Sebaliknya, kasus pagar laut di Bekasi yang baru mencuat belakangan ini justru sudah menemukan pelakunya, yaitu PT TRPN. Bahkan, pihak yang bertanggung jawab telah diperintahkan membongkar pagar tersebut. Lantas, mengapa pagar laut di Tangerang masih belum tersentuh hukum? Apakah pagar laut ini dibangun oleh jin sehingga tidak bisa diselidiki oleh Bareskrim Polri?

Kedua, meskipun penyelidikan terhadap sertifikat laut adalah kewajiban kepolisian, ada pertanyaan besar: mengapa Bareskrim hanya menggunakan Pasal 263 KUHP dan 266 KUHP, sementara kejahatan lingkungan akibat pagar laut diabaikan?

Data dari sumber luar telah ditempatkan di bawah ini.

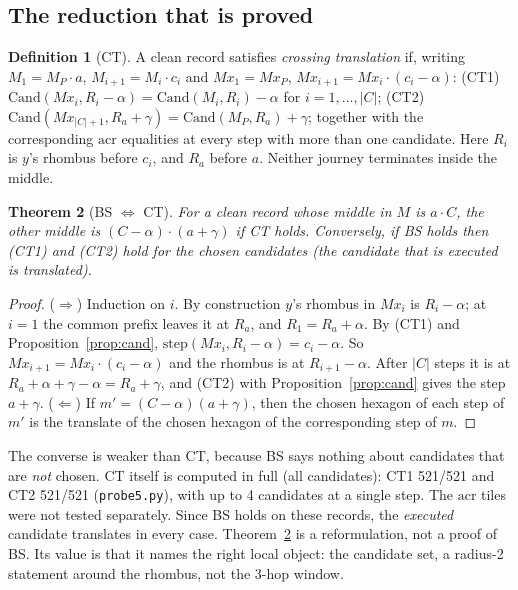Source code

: \documentclass[11pt]{article}
\newtheorem{theorem}{Theorem}\newtheorem{lemma}[theorem]{Lemma}\newtheorem{proposition}[theorem]{Proposition}
\theoremstyle{definition}\newtheorem{definition}[theorem]{Definition}\newtheorem{remark}[theorem]{Remark}
\begin{document}
\subsection{The reduction that is proved}
\begin{definition}[CT]
A clean record satisfies \emph{crossing translation} if, writing $M_1=M_P\cdot a$, $M_{i+1}=M_i\cdot c_i$ and $Mx_1=Mx_P$, $Mx_{i+1}=Mx_i\cdot(c_i-\alpha)$:
(CT1) $\mathrm{Cand}(Mx_i,R_i-\alpha)=\mathrm{Cand}(M_i,R_i)-\alpha$ for $i=1,\dots,|C|$;
(CT2) $\mathrm{Cand}(Mx_{|C|+1},R_a+\gamma)=\mathrm{Cand}(M_P,R_a)+\gamma$;
together with the corresponding $\mathrm{acr}$ equalities at every step with more than one candidate. Here $R_i$ is $y$'s rhombus before $c_i$, and $R_a$ before $a$.
Neither journey terminates inside the middle.
\end{definition}
\begin{theorem}[BS $\Leftrightarrow$ CT]\label{thm:ct}
For a clean record whose middle in $M$ is $a\cdot C$, the other middle is $(C-\alpha)\cdot(a+\gamma)$ if CT holds.
Conversely, if BS holds then (CT1) and (CT2) hold for the \emph{chosen} candidates (the candidate that is executed is translated).
\end{theorem}
\begin{proof}
($\Rightarrow$) Induction on $i$. By construction $y$'s rhombus in $Mx_i$ is $R_i-\alpha$; at $i=1$ the common prefix leaves it at $R_a$, and $R_1=R_a+\alpha$.
By (CT1) and Proposition~\ref{prop:cand}, $\mathrm{step}(Mx_i,R_i-\alpha)=c_i-\alpha$. So $Mx_{i+1}=Mx_i\cdot(c_i-\alpha)$ and the rhombus is at $R_{i+1}-\alpha$.
After $|C|$ steps it is at $R_a+\alpha+\gamma-\alpha=R_a+\gamma$, and (CT2) with Proposition~\ref{prop:cand} gives the step $a+\gamma$.
($\Leftarrow$) If $m'=(C-\alpha)(a+\gamma)$, then the chosen hexagon of each step of $m'$ is the translate of the chosen hexagon of the corresponding step of $m$.
\end{proof}
\noindent The converse is weaker than CT, because BS says nothing about candidates that are \emph{not} chosen. CT itself is computed in full (all candidates): CT1 521/521 and CT2 521/521 (\texttt{probe5.py}),
with up to 4 candidates at a single step. The $\mathrm{acr}$ tiles were not tested separately. Since BS holds on these records, the \emph{executed} candidate translates in every case. Theorem~\ref{thm:ct} is a reformulation, not a proof of BS. Its value is that it names the right local object: the candidate set, a radius-2 statement around the rhombus, not the 3-hop window.
\end{document}
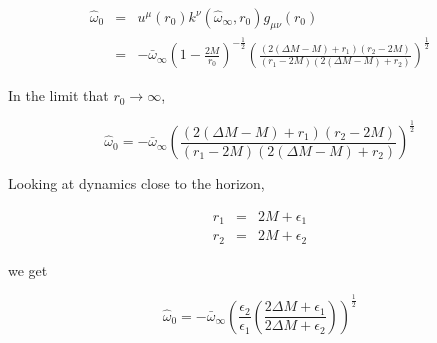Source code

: \documentclass[aps,showpacs,twocolumn,floats,prd,superscriptaddress,nofootinbib]{revtex4-1}
\begin{document}
\begin{eqnarray}
	\hat{\omega}_0 & = & u^\mu(r_0) k^\nu(\hat{\omega}_\infty, r_0) g_{\mu \nu}(r_0) 	\nonumber	\\
	& = & - \bar{\omega}_\infty \left( 1 - \frac{2M}{r_0} \right)^{-\frac{1}{2}}  \left( \frac{(2 (\Delta M - M) + r_1)(r_2 - 2M)}{(r_1 - 2M)(2(\Delta M - M) + r_2)} \right)^\frac{1}{2}
\end{eqnarray}

In the limit that $r_0 \rightarrow \infty$, 

\begin{equation}
	\hat{\omega}_0 = - \bar{\omega}_\infty \left( \frac{(2 (\Delta M - M) + r_1)(r_2 - 2M)}{(r_1 - 2M)(2(\Delta M - M) + r_2)} \right)^\frac{1}{2}
\end{equation}

Looking at dynamics close to the horizon, 

\begin{eqnarray}
	r_1 & = & 2M + \epsilon_1	\nonumber	\\
	r_2 & = & 2M + \epsilon_2
\end{eqnarray}

we get

\begin{equation}
	\hat{\omega}_0 = - \bar{\omega}_\infty \left( \frac{\epsilon_2}{\epsilon_1} \left( \frac{2 \Delta M + \epsilon_1}{2 \Delta M + \epsilon_2} \right) \right)^\frac{1}{2}
\end{equation}

















\end{document}
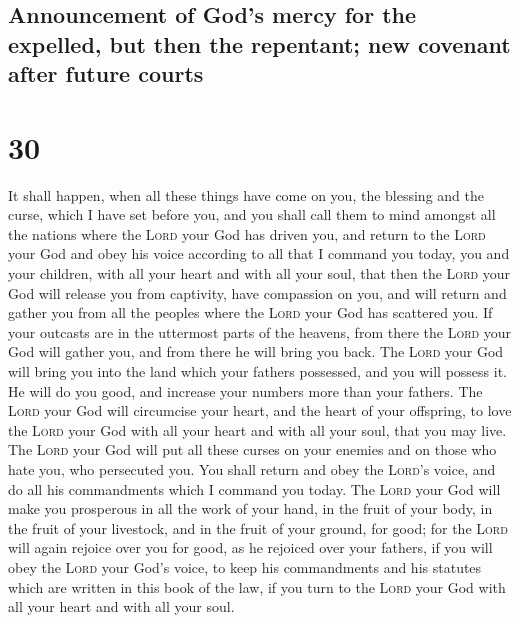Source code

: \hypertarget{announcement-of-gods-mercy-for-the-expelled-but-then-the-repentant-new-covenant-after-future-courts}{%
\subsection{Announcement of God's mercy for the expelled, but then the
repentant; new covenant after future
courts}\label{announcement-of-gods-mercy-for-the-expelled-but-then-the-repentant-new-covenant-after-future-courts}}

\hypertarget{section-29}{%
\section{30}\label{section-29}}

 It shall happen, when all these things have come on you,
the blessing and the curse, which I have set before you, and you shall
call them to mind amongst all the nations where the \textsc{Lord} your
God has driven you,  and return to the \textsc{Lord} your
God and obey his voice according to all that I command you today, you
and your children, with all your heart and with all your soul,
 that then the \textsc{Lord} your God will release you
from captivity, have compassion on you, and will return and gather you
from all the peoples where the \textsc{Lord} your God has scattered you.
 If your outcasts are in the uttermost parts of the
heavens, from there the \textsc{Lord} your God will gather you, and from
there he will bring you back.  The \textsc{Lord} your God
will bring you into the land which your fathers possessed, and you will
possess it. He will do you good, and increase your numbers more than
your fathers.  The \textsc{Lord} your God will circumcise
your heart, and the heart of your offspring, to love the \textsc{Lord}
your God with all your heart and with all your soul, that you may live.
 The \textsc{Lord} your God will put all these curses on
your enemies and on those who hate you, who persecuted you.
 You shall return and obey the \textsc{Lord}'s voice, and
do all his commandments which I command you today.  The
\textsc{Lord} your God will make you prosperous in all the work of your
hand, in the fruit of your body, in the fruit of your livestock, and in
the fruit of your ground, for good; for the \textsc{Lord} will again
rejoice over you for good, as he rejoiced over your fathers,
 if you will obey the \textsc{Lord} your God's voice, to
keep his commandments and his statutes which are written in this book of
the law, if you turn to the \textsc{Lord} your God with all your heart
and with all your soul.

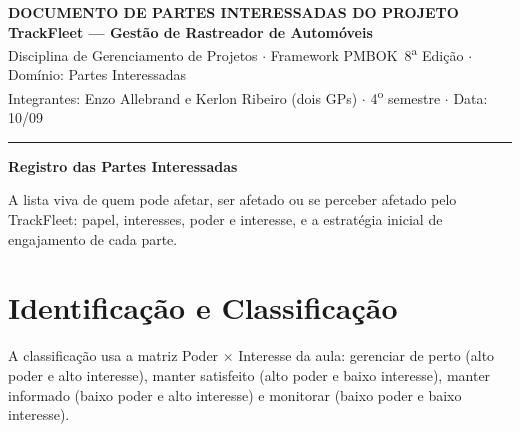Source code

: \documentclass[11pt,a4paper]{article}
\newcommand{\cabecalho}[3]{%
  \begin{center}
  {\Large\bfseries DOCUMENTO DE #1 DO PROJETO}\\[2pt]
  {\large\bfseries TrackFleet --- Gestão de Rastreador de Automóveis}\\[4pt]
  Disciplina de Gerenciamento de Projetos $\cdot$ Framework PMBOK\textregistered\ 8\textsuperscript{a} Edição $\cdot$ Domínio: #2\\[2pt]
  Integrantes: Enzo Allebrand e Kerlon Ribeiro (dois GPs) $\cdot$ 4\textsuperscript{o} semestre $\cdot$ Data: #3
  \end{center}
  \vspace{2mm}\hrule\vspace{4mm}}
\newcommand{\parte}[1]{\noindent\textbf{\large #1}\par\vspace{1mm}}
\begin{document}
\cabecalho{PARTES INTERESSADAS}{Partes Interessadas}{10/09}

\parte{Registro das Partes Interessadas}
\noindent A lista viva de quem pode afetar, ser afetado ou se perceber afetado pelo TrackFleet: papel, interesses, poder e interesse, e a estratégia inicial de engajamento de cada parte.

\section{Identificação e Classificação}
A classificação usa a matriz Poder $\times$ Interesse da aula: gerenciar de perto (alto poder e alto interesse), manter satisfeito (alto poder e baixo interesse), manter informado (baixo poder e alto interesse) e monitorar (baixo poder e baixo interesse).
\end{document}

Seharusnya, pagar laut ini juga diselidiki berdasarkan Pasal 98 UU No. 32 Tahun 2009 tentang Perlindungan dan Pengelolaan Lingkungan Hidup, yang mengancam pelaku dengan hukuman penjara 3-10 tahun serta denda Rp3-10 miliar. Namun, hingga kini, polisi belum menyentuh aspek ini. Padahal, selain bisa memberikan efek jera, pidana denda dari kasus ini bisa jauh lebih besar dibandingkan sekadar Rp18 juta per kilometer seperti yang disebutkan oleh Kementerian KKP.

Ketiga, penyelidikan pagar laut sejatinya adalah kunci utama untuk membongkar siapa dalang sebenarnya di balik proyek ini. Jika kasus ini diusut dengan benar, maka benang merahnya akan mengarah kepada Agung Sedayu Group (PIK-2), yang diduga memiliki motif untuk menguasai secara fisik wilayah laut dengan cara merekayasa kepemilikan sertifikat.

Sejumlah nama yang berperan dalam proyek pagar laut ini juga sudah mulai terungkap, di antaranya:
  • Mandor Memet (Pelaksana proyek pagar laut);
  • Eng Cun alias Gojali dan Ali Hanafiah Lijaya, yang terhubung langsung dengan PIK-2 (Aguan)

Dengan demikian, jika kasus pagar laut diusut secara menyeluruh, maka otomatis kejahatan sertifikat laut juga akan terungkap. Namun jika yang diselidiki hanya sertifikat laut, ada peluang besar bahwa Agung Sedayu Group dan Aguan akan lolos dari jerat hukum. Yang akan menjadi 'korban' hanyalah aparat desa dan BPN sebagai pihak yang dianggap bertanggung jawab atas sertifikasi lahan di laut.


Penyidikan Untuk Siapa?

Melihat pola penyelidikan yang dilakukan, Ahmad Khozinudin dengan tegas menyatakan bahwa skenario pengusutan kasus sertifikat laut yang mengabaikan pagar laut ini patut diduga sebagai upaya penyelamatan oligarki. Dalam hal ini, PIK-2, Aguan, dan Anthony Salim justru dibiarkan bebas, sementara pihak yang paling bawah dijadikan kambing hitam.

Jika skenario ini terus berjalan, maka kasus ini akan berakhir dengan glorifikasi penangkapan Arsin, Kepala Desa Kohod, sebagai 'prestasi' pengungkapan kasus pagar laut. Padahal, akar masalahnya masih jauh dari penyelesaian.

Maka, pertanyaannya: apakah rakyat akan membiarkan kasus ini berakhir begitu saja? Bukankah seharusnya kita menuntut keadilan dan transparansi agar kasus pagar laut dan sertifikat laut PIK-2 benar-benar diusut hingga ke akar-akarnya?